Um povo em catalepsia ambulante,
não se lembrando nem donde vem,
nem onde está, nem para onde vai.
Um povo, enfim, que eu adoro, porque sofre e é bom,
e guarda ainda na noite da sua inconsciência
como que um lampejo misterioso da alma nacional,
reflexo de astro em silêncio escuro de lagoa morta.

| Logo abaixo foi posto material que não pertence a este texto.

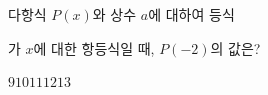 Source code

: 다항식 $P(x)$와 상수 $a$에 대하여 등식\par\smallskip{}\par\smallskip\noindent 가 $x$에 대한 항등식일 때, $P(-2)$의 값은?
\begin{choices32}{$9$}{$10$}{$11$}{$12$}{$13$}\end{choices32}
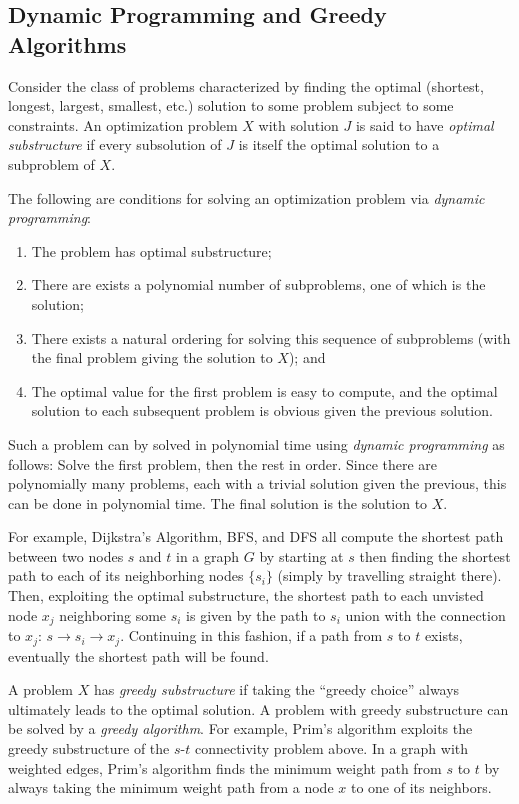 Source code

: \documentclass[12pt]{article}
\begin{document}
\subsection*{Dynamic Programming and Greedy Algorithms}

Consider the class of problems characterized by finding the optimal
(shortest, longest, largest, smallest, etc.)
solution to some problem subject to some constraints.
An optimization problem $X$ with solution $J$ is said to have 
{\it optimal substructure} if every subsolution of $J$ is itself 
the optimal solution to a subproblem of $X$.

The following are conditions for solving an optimization problem via 
{\it dynamic programming}:
\begin{enumerate}
\item The problem has optimal substructure;
\item There are exists a polynomial number of subproblems, one of which is
the solution;
\item There exists a natural ordering for solving this sequence of subproblems
(with the final problem giving the solution to $X$); and
\item The optimal value for the first problem is easy to compute, and the
optimal solution to each subsequent problem is obvious given the previous 
solution.
\end{enumerate}
Such a problem can by solved in polynomial time using 
{\it dynamic programming} as follows:
Solve the first problem, then the rest in order.
Since there are polynomially many problems, each with a trivial solution
given the previous, this can be done in polynomial time.
The final solution is the solution to $X$.

For example, Dijkstra's Algorithm, BFS, and DFS all
compute the shortest path between two nodes $s$ and $t$ in a graph $G$ by 
starting at $s$ then finding the shortest path to each of its neighborhing 
nodes $\{s_i\}$ (simply by travelling straight there).
Then, exploiting the optimal substructure, the shortest path to each unvisted 
node $x_j$ neighboring some $s_i$ is given by the path to $s_i$ union with 
the connection to $x_j$: $s \rightarrow s_i \rightarrow x_j$.
Continuing in this fashion, if a path from $s$ to $t$ exists, eventually 
the shortest path will be found.

A problem $X$ has {\it greedy substructure} if taking the ``greedy choice''
always ultimately leads to the optimal solution.
A problem with greedy substructure can be solved by a {\it greedy algorithm}.
For example, Prim's algorithm exploits the greedy substructure of the 
$s$-$t$ connectivity problem above.
In a graph with weighted edges, Prim's algorithm finds the minimum weight
path from $s$ to $t$ by always taking the minimum weight path from a node $x$ 
to one of its neighbors.
\end{document}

Uma burguesia, cívica e politicamente corrupta ate à medula,
não descriminando já o bem do mal, sem palavras, sem vergonha,
sem carácter, havendo homens que, honrados (?) na vida intima,
descambam na vida publica em pantomineiros e sevandijas,
capazes de toda a veniaga e toda a infâmia, da mentira a falsificação,
da violência ao roubo, donde provém que na politica portuguesa sucedam
entre a indiferença geral, escândalos monstruosos,
absolutamente inverosímeis
no Limoeiro (...)
Um poder legislativo, esfregão de cozinha do executivo;
este criado de quarto do moderador; e este, finalmente, tornado absoluto
pela abdicação unânime do pais, e exercido ao acaso da herança,
pelo primeiro que sai dum ventre, como da roda duma lotaria.
A justiça ao arbítrio da Politica, torcendo-lhe a vara
ao ponto de fazer dela saca-rolhas;
Dois partidos (...), sem ideias, sem planos, sem convicções,
incapazes (...) vivendo ambos do mesmo utilitarismo céptico e
pervertido, análogos nas palavras, idênticos nos actos, iguais um ao
outro como duas metades do mesmo zero, e não se amalgando e fundindo,
apesar disso, pela razão que alguém deu no parlamento...
"de não caberem todos duma vez na mesma sala de jantar (...)"
Por incrível que pareça, este texto já tem 100 anos!